Nella situazione attuale se i piani industriali puntano ad un approccio sistemico e sinergico della raffinazione in Italia occorrerebbe far corrispondere un impegno sistemico e sinergico delle controparti istituzionali locali che ospitano i siti produttivi.
E’ venuto mai in mente alla nostra macchina comunale di indire degli incontri o instaurare delle relazioni con i sindaci dei 6 comuni italiani che ospitano raffinerie Eni, per meglio decifrare ed organizzare le azioni da mettere in campo in realtà ugualmente impattate? D’altra parte una collaborazione reciprocamente vantaggiosa tra il territorio ospitante e l’industria di raffinazione non può partire se non da una migliore consapevolezza delle esperienze di tali realtà ospitanti.
Solo interagendo su una realtà sistemica e regolata da vincoli e norme ormai generali si può ipotizzare di trovare utili percorsi di sviluppo, che coincideranno con probabilità, in questo frangente economico, con politiche di ottimizzazione se non di ridimensionamento accoppiate a qualche cauto investimento. Proprio per questo la realtà industriale e quella che rappresenta la collettività ospitante devono parlarsi giornalmente, condividere non solo iniziative ma collaborazioni.

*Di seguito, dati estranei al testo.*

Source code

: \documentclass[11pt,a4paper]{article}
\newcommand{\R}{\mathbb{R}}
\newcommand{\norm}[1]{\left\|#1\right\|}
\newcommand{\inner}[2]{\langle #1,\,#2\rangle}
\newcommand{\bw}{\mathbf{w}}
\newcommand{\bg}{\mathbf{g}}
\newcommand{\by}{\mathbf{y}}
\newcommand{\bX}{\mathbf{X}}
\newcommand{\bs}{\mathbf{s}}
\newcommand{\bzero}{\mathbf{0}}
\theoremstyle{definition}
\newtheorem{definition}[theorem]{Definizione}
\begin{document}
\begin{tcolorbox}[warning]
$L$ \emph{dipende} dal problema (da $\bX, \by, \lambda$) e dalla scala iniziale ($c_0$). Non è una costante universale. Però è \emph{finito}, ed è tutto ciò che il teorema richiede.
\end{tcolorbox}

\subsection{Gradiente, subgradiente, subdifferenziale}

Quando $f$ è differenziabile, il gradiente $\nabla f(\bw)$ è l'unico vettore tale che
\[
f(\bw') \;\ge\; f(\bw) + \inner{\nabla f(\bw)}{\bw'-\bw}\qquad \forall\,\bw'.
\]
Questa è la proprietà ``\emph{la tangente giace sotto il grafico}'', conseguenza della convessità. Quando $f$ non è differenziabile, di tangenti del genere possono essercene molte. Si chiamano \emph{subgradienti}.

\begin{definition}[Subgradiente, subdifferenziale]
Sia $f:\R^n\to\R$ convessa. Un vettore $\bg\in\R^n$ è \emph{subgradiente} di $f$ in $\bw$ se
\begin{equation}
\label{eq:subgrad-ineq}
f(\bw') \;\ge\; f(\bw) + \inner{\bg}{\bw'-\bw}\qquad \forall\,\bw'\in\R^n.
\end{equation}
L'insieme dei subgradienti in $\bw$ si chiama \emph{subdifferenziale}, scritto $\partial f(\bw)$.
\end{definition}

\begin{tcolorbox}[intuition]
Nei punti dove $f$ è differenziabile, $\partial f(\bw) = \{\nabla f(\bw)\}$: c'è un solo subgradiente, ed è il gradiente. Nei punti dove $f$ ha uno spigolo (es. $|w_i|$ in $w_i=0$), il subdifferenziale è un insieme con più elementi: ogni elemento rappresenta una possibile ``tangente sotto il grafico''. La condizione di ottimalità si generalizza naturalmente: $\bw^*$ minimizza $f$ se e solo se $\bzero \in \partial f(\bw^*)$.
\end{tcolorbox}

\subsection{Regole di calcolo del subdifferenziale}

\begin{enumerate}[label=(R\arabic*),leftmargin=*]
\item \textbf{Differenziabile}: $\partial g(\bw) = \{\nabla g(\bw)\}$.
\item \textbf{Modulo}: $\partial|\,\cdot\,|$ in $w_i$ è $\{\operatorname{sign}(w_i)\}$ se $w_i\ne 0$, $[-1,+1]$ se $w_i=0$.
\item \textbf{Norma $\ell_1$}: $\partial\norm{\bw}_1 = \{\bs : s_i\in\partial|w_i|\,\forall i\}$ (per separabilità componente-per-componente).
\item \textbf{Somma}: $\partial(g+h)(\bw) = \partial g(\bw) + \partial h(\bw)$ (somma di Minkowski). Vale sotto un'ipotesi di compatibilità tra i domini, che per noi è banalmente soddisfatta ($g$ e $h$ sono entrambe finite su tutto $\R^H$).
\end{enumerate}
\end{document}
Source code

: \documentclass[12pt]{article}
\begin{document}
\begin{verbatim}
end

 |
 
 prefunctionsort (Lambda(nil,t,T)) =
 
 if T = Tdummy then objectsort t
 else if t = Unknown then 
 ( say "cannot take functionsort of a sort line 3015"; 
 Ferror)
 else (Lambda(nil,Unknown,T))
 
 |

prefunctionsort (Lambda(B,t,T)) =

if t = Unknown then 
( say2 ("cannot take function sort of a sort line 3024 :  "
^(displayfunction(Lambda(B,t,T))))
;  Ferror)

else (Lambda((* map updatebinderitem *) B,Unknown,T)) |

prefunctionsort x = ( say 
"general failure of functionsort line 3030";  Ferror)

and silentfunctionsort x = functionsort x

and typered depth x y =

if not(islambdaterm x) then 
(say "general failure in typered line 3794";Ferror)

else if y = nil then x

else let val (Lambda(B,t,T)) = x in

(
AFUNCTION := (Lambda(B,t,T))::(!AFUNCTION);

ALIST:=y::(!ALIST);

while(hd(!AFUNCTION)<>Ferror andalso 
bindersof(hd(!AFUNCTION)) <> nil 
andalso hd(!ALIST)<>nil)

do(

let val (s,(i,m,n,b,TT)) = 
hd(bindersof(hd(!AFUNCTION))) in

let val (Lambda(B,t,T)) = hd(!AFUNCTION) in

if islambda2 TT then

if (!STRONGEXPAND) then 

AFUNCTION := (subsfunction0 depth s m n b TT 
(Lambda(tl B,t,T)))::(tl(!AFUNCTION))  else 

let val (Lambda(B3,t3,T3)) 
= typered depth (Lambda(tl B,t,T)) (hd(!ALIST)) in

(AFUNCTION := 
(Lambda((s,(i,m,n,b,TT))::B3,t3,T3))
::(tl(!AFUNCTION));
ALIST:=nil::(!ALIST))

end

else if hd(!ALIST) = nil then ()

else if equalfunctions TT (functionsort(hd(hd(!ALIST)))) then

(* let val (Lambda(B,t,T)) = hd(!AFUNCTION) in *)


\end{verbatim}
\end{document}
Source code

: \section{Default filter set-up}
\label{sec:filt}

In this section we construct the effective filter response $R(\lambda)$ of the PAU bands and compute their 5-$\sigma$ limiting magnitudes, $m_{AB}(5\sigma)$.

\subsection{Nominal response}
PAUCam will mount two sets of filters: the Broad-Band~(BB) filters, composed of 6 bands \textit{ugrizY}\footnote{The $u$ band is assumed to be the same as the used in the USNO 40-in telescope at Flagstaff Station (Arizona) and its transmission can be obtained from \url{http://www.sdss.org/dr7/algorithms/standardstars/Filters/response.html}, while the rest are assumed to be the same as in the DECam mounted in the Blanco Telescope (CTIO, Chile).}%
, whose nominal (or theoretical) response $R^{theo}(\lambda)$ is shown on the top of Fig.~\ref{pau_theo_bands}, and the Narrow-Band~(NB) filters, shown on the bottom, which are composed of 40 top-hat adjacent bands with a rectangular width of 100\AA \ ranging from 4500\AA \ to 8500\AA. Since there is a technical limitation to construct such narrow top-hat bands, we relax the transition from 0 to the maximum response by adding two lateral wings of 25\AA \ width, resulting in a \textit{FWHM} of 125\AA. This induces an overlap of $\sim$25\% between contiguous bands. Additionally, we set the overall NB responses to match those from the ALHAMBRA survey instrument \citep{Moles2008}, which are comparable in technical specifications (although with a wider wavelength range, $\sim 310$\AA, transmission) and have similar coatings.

La sfida è quasi ciclopica e la lettura del piano industriale che il sindaco ha richiesto di valutare è solo l’innesco. La “benedizione” che il primo cittadino prospetta si spera non paventi un semplice punto di arrivo perché “dire bene” di un piano industriale, senza giocare un ruolo di controparte collaborante ed interessata, serve a ben poco.